Task item
In the entries below, find the line with "middleware. Make sure" and the line with "injected ones.". Return those two lines and all lines between them, exactly.
*-*-*
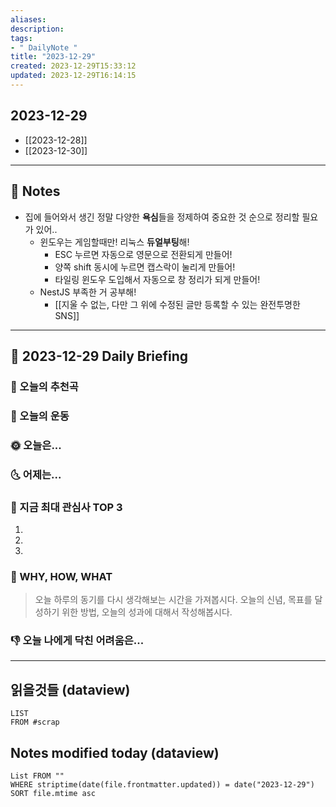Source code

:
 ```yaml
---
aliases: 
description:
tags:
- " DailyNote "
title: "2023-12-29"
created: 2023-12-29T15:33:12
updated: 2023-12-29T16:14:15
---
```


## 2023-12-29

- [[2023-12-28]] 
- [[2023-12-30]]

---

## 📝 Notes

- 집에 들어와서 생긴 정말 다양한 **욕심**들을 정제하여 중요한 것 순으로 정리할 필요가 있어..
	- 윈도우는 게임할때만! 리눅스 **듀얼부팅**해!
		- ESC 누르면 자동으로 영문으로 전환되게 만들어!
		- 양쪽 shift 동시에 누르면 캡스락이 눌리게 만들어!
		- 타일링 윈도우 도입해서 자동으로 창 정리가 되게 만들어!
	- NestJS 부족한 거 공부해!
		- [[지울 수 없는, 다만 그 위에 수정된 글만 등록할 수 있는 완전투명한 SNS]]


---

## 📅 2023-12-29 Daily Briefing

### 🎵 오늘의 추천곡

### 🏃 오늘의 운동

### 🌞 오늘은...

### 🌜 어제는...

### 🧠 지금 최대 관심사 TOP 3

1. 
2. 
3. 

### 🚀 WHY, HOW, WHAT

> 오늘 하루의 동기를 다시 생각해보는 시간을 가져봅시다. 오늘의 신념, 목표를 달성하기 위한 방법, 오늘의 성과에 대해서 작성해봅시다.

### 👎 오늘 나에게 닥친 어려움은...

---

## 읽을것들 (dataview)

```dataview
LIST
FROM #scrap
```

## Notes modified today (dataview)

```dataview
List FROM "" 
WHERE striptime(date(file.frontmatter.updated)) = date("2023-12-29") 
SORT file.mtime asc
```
*-*-*
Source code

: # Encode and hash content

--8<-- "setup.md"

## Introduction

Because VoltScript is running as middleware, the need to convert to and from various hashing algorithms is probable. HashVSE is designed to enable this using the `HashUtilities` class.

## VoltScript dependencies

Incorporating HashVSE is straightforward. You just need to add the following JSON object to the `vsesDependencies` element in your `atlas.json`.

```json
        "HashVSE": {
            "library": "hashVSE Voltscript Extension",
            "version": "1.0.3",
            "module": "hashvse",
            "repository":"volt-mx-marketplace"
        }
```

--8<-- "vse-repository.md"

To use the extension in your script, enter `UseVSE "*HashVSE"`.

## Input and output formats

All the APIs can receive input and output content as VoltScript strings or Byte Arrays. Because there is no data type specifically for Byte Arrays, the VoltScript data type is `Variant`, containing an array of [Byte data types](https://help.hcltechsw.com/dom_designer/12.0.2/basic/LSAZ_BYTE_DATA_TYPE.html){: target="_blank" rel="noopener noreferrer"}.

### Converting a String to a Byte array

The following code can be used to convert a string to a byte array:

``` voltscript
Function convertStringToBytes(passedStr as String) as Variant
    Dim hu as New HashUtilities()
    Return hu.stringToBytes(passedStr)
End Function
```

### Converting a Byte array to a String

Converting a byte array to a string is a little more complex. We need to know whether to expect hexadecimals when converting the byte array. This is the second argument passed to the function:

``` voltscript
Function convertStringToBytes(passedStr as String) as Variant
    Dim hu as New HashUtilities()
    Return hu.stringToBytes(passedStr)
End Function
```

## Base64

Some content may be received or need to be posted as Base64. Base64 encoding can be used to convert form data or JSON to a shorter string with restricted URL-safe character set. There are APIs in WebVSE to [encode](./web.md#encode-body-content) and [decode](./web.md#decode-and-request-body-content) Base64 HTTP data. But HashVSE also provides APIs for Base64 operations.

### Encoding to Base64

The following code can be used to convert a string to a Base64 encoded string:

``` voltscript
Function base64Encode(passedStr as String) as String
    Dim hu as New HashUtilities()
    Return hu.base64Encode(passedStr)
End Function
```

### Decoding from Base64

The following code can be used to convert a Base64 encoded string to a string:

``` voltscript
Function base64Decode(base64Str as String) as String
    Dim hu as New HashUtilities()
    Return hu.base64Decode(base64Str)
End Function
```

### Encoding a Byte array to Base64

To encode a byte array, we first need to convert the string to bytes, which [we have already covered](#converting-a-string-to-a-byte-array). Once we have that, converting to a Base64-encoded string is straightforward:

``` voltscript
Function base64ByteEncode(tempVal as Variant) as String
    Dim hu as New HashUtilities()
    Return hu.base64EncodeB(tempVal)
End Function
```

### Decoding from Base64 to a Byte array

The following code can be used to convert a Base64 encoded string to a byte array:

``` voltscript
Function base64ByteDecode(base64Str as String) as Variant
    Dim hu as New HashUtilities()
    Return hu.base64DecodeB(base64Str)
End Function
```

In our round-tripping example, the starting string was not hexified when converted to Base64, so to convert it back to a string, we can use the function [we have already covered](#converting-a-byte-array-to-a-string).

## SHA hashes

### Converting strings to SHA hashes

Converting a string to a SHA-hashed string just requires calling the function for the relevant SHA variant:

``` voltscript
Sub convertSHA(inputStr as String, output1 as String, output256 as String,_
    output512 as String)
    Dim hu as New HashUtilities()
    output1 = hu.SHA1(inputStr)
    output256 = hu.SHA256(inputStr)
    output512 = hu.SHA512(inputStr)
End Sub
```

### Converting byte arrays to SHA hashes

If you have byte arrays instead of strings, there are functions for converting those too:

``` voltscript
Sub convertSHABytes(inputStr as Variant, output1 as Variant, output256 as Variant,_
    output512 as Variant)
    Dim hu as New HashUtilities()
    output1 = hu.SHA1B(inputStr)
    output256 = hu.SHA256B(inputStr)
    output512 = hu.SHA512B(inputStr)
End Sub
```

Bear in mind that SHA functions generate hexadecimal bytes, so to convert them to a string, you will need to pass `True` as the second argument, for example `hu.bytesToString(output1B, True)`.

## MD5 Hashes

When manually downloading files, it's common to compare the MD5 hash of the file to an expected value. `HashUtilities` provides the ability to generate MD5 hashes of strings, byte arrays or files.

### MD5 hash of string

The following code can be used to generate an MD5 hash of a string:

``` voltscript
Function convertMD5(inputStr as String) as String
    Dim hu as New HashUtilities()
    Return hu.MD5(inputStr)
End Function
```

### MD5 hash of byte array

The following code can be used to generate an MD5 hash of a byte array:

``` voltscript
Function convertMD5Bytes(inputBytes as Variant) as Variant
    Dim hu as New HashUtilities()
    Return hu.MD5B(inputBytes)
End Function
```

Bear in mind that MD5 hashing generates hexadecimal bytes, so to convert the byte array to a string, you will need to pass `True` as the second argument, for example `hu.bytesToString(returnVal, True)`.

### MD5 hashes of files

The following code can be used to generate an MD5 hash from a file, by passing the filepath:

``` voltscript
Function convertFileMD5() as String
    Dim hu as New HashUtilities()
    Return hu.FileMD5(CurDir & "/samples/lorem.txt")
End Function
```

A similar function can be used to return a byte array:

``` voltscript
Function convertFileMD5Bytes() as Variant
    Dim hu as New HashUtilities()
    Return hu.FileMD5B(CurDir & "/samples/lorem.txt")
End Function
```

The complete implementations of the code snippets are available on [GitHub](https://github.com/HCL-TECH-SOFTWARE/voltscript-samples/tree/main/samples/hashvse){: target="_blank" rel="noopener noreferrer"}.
*-*-*
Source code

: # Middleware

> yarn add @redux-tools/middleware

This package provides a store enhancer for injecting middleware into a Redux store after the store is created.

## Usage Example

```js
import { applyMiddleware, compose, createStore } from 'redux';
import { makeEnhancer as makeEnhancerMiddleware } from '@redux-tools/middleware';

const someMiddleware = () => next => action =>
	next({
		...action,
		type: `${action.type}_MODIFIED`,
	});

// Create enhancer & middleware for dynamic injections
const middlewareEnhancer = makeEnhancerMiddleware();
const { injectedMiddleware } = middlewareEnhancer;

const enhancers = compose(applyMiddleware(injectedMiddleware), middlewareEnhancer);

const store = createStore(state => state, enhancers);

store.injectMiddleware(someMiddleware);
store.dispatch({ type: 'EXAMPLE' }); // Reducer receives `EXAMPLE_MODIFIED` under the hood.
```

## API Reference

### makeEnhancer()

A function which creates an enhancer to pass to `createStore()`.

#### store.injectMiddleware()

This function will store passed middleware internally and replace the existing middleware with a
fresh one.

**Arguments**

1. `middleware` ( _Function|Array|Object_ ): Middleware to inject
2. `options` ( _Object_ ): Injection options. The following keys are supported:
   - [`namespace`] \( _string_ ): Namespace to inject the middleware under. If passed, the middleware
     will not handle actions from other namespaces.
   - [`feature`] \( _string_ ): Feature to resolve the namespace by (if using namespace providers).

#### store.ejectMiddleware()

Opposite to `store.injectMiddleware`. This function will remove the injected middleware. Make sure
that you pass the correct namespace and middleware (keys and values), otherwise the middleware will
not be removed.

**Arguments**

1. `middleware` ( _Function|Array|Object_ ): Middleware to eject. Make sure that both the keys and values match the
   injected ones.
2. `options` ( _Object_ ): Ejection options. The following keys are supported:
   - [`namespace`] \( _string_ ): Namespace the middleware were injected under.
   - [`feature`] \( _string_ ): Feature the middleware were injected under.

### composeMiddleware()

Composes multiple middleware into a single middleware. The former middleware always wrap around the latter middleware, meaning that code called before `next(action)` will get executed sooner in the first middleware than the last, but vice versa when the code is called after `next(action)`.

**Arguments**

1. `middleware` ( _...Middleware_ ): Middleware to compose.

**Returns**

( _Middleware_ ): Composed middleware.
*-*-*
Reply to the task
Opposite to `store.injectMiddleware`. This function will remove the injected middleware. Make sure
that you pass the correct namespace and middleware (keys and values), otherwise the middleware will
not be removed.

**Arguments**

1. `middleware` ( _Function|Array|Object_ ): Middleware to eject. Make sure that both the keys and values match the
   injected ones.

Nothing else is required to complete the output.